→ **EXERCISE DATA**
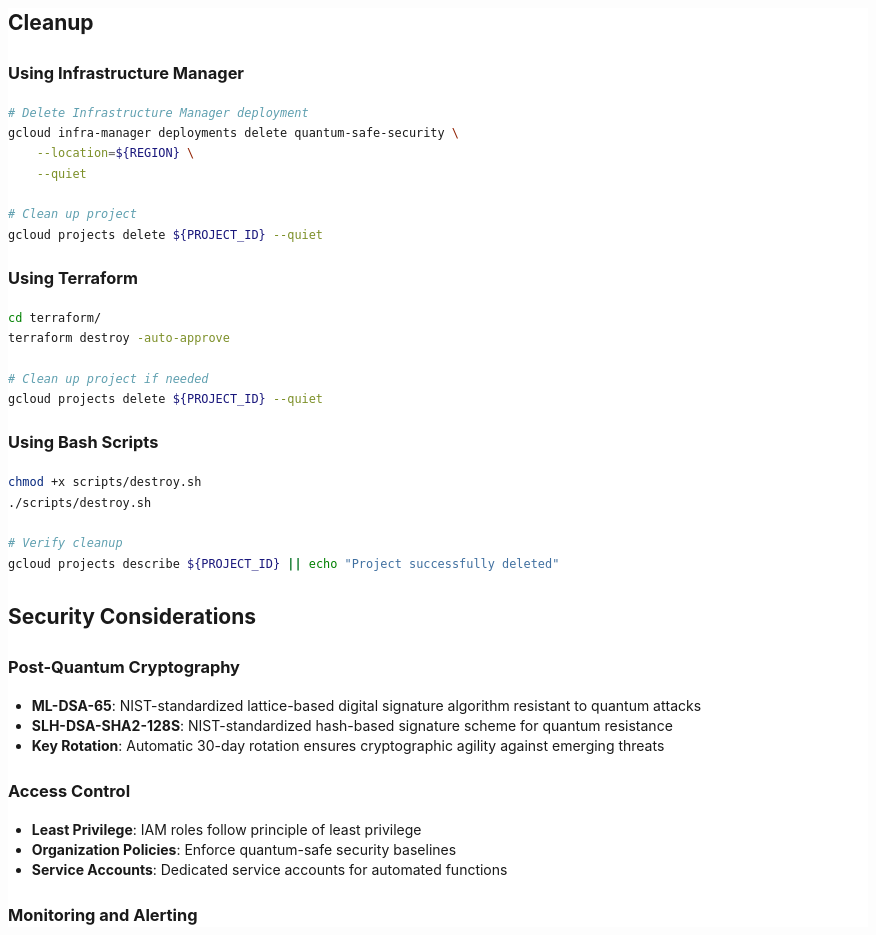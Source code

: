 ## Cleanup

### Using Infrastructure Manager

```bash
# Delete Infrastructure Manager deployment
gcloud infra-manager deployments delete quantum-safe-security \
    --location=${REGION} \
    --quiet

# Clean up project
gcloud projects delete ${PROJECT_ID} --quiet
```

### Using Terraform

```bash
cd terraform/
terraform destroy -auto-approve

# Clean up project if needed
gcloud projects delete ${PROJECT_ID} --quiet
```

### Using Bash Scripts

```bash
chmod +x scripts/destroy.sh
./scripts/destroy.sh

# Verify cleanup
gcloud projects describe ${PROJECT_ID} || echo "Project successfully deleted"
```

## Security Considerations

### Post-Quantum Cryptography

- **ML-DSA-65**: NIST-standardized lattice-based digital signature algorithm resistant to quantum attacks
- **SLH-DSA-SHA2-128S**: NIST-standardized hash-based signature scheme for quantum resistance
- **Key Rotation**: Automatic 30-day rotation ensures cryptographic agility against emerging threats

### Access Control

- **Least Privilege**: IAM roles follow principle of least privilege
- **Organization Policies**: Enforce quantum-safe security baselines
- **Service Accounts**: Dedicated service accounts for automated functions

### Monitoring and Alerting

→ **WHAT YOU ARE ASKED TO DO**
Repeat the exact lines from the first line of the data through the line containing "- **Key Rotation**: Automatic". Nothing else, no pictures.

→ **TASK RESPONSE**
Source code

: ## Cleanup

### Using Infrastructure Manager

```bash
# Delete Infrastructure Manager deployment
gcloud infra-manager deployments delete quantum-safe-security \
    --location=${REGION} \
    --quiet

# Clean up project
gcloud projects delete ${PROJECT_ID} --quiet
```

### Using Terraform

```bash
cd terraform/
terraform destroy -auto-approve

# Clean up project if needed
gcloud projects delete ${PROJECT_ID} --quiet
```

### Using Bash Scripts

```bash
chmod +x scripts/destroy.sh
./scripts/destroy.sh

# Verify cleanup
gcloud projects describe ${PROJECT_ID} || echo "Project successfully deleted"
```

## Security Considerations

### Post-Quantum Cryptography

- **ML-DSA-65**: NIST-standardized lattice-based digital signature algorithm resistant to quantum attacks
- **SLH-DSA-SHA2-128S**: NIST-standardized hash-based signature scheme for quantum resistance
- **Key Rotation**: Automatic 30-day rotation ensures cryptographic agility against emerging threats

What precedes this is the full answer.